BLUEBERRY COFFEE CAKE 
3 c. unsifted flour
1 1/2 tsp. baking powder
3/4 tsp. baking soda
1/2 tsp. salt
1/4 c. light brown sugar
1 tbsp. flour
1/2 tsp. ground cinnamon
3/4 c. butter
1 1/2 c. sugar
1 tsp. vanilla
4 eggs
1 c. sour cream
2 c. blueberries, washed
1 c. confectioners sugar
1 - 2 tbsp. milk

Lightly grease and flour 10 inch tube pan. Preheat oven to 350 degrees. Sift 3 cups flour with baking powder, soda and salt; set aside.
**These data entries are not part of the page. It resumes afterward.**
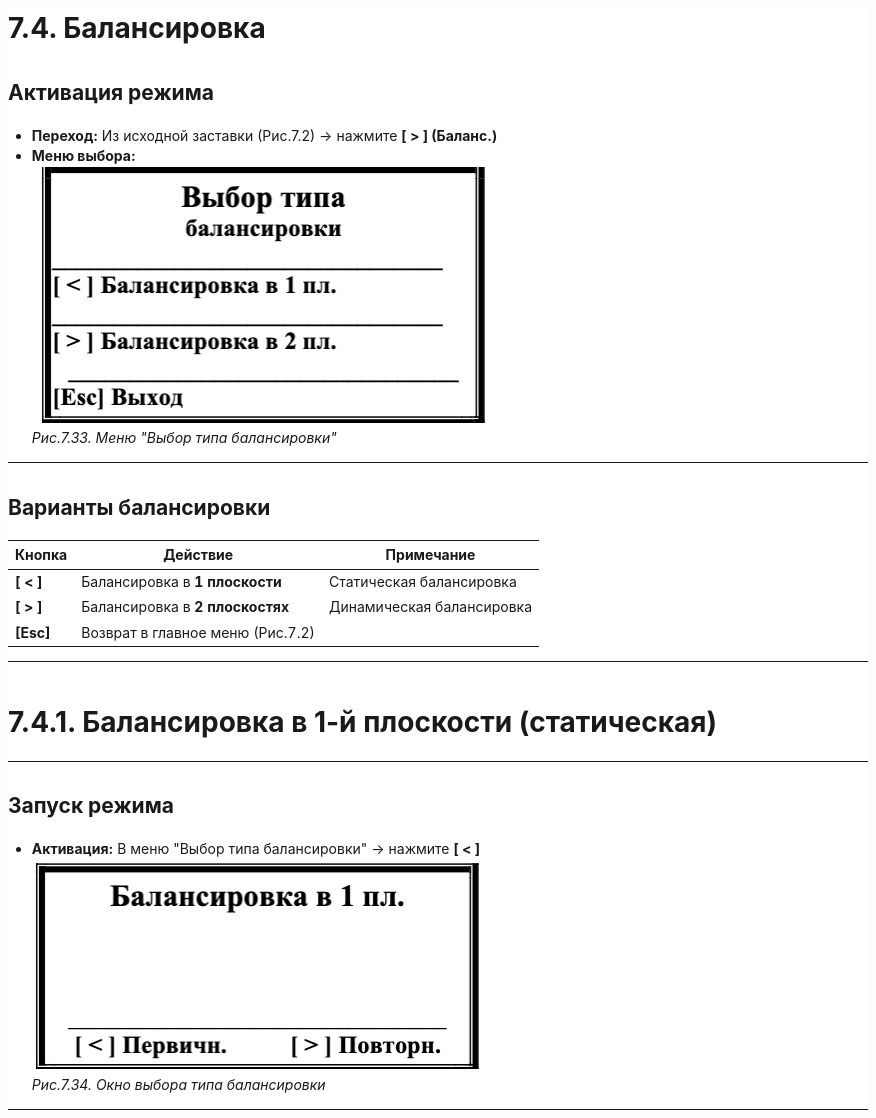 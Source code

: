 # 7.4. Балансировка

## Активация режима
- **Переход:** Из исходной заставки (Рис.7.2) → нажмите **[ > ] (Баланс.)**
- **Меню выбора:**  
  ![](image-18.png)  
  *Рис.7.33. Меню "Выбор типа балансировки"*

---

## Варианты балансировки
| Кнопка       | Действие                                 | Примечание                     |
|--------------|------------------------------------------|--------------------------------|
| **[ < ]**    | Балансировка в **1 плоскости**           | Статическая балансировка       |
| **[ > ]**    | Балансировка в **2 плоскостях**          | Динамическая балансировка      |
| **[Esc]**    | Возврат в главное меню (Рис.7.2)         |                                |

---

# 7.4.1. Балансировка в 1-й плоскости (статическая)

---

## Запуск режима
- **Активация:** В меню "Выбор типа балансировки" → нажмите **[ < ]**  
  ![](image-19.png)  
  *Рис.7.34. Окно выбора типа балансировки*

---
In small bowl combine brown sugar with 1 tablespoon flour and cinnamon; mix. In large bowl of electric mixer at medium speed beat butter with sugar and vanilla until fluffy. Add eggs one at a time beating after each addition. At low speed beat in flour mixture (3 additions) alternately with sour cream (2 additions). Beat until combined. Pour 1/3 batter into pan, top with half the blueberries and half the brown sugar mixture. Bake 60 minutes; cool in pan 20 minutes. When completely cool drizzle with mixture of confectioners sugar and milk.